This comparison of models is important in order to give comfort that the model results present a reasonable assessment of the effects on the New Zealand economy of ratifying Kyoto. The comparison is even more important given that the two models appear to give very different assessments of the effects of Kyoto on New Zealand economic outcomes. While the range of scenarios investigated in the two reports vary, the overall conclusion of the ABARE simulations can be taken to imply that Kyoto will have only relatively minor economic effects in aggregate (albeit with some substantial sectoral effects); in contrast, the NZIER assessment can be taken to imply that Kyoto will have strongly negative effects on New Zealand economic outcomes, particularly on GDP over time.
Differences in the scenarios’ assumptions (e.g. on international emission permit prices, industry coverage, inclusion of different countries within the protocol, etc) can explain some of the differences in results. However, the generally more negative conclusions of the NZIER results relative to the ABARE results is likely to be due, at least in part, to different modelling approaches or to differences in the properties of the two models. For this reason it is important to assess which tool (if either) is more suitable for the task of assessing Kyoto’s effects on New Zealand.

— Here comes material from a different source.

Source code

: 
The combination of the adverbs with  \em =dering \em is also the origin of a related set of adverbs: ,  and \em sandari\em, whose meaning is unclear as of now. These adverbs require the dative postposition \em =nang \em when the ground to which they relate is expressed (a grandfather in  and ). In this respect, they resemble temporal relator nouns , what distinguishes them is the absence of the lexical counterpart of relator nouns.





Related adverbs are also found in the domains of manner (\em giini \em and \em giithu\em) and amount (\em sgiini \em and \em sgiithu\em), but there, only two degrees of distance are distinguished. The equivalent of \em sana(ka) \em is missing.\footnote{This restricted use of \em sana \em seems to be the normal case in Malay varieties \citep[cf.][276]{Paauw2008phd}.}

The approach adopted here has been to use information presented in the reports of the two agencies. This material has been supplemented by personal interviews with personnel of the two organisations plus additional material supplied by the agencies to gather further detail.

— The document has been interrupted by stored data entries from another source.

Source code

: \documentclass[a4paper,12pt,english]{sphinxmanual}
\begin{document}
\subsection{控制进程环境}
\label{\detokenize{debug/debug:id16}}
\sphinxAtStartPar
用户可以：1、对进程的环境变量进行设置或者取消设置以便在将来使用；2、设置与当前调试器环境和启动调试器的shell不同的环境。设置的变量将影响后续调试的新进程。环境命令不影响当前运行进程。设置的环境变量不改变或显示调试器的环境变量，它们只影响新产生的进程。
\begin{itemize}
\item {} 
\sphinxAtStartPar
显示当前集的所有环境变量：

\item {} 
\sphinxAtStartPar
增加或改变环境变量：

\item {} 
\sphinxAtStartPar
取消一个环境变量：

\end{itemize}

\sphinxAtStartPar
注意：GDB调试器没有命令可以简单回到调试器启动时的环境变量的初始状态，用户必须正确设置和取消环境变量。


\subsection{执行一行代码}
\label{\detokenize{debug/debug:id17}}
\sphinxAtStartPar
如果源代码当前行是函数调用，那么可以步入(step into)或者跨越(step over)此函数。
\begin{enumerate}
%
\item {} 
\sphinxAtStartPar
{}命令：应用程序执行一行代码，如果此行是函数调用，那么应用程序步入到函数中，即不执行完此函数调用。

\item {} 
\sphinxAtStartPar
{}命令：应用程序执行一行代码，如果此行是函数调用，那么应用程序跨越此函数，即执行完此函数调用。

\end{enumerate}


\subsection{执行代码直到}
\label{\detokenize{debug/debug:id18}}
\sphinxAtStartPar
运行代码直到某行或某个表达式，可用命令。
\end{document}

A brief description of the two models is presented below. Most emphasis in the report is placed on particular issues which indicate suitability or lack of suitability for the task at hand. In the ABARE case, just one model has to be assessed; in the NZIER, the two models used in their report are assessed.
The report does not comment specifically on the scenario assumptions within each of the reports. It is an investigation of the tools rather than of the inputs. Thus no comment is made about the reasonableness of the final results (which depend both on the tools and the scenario inputs). The report can, however, be used to determine which tool (or variant of a tool) is best placed to analyse scenarios based on given policy assumptions.
2. ABARE REPORT
The ABARE report uses the GTEM model. GTEM is an international, dynamic 33-sector general equilibrium (GE) model with considerable disaggregation in industries (including agriculture) that will potentially be affected in a major way by the Kyoto protocol. It is a standard GE-type model with considerable documentation available (including on the website: www.abareconomics.com).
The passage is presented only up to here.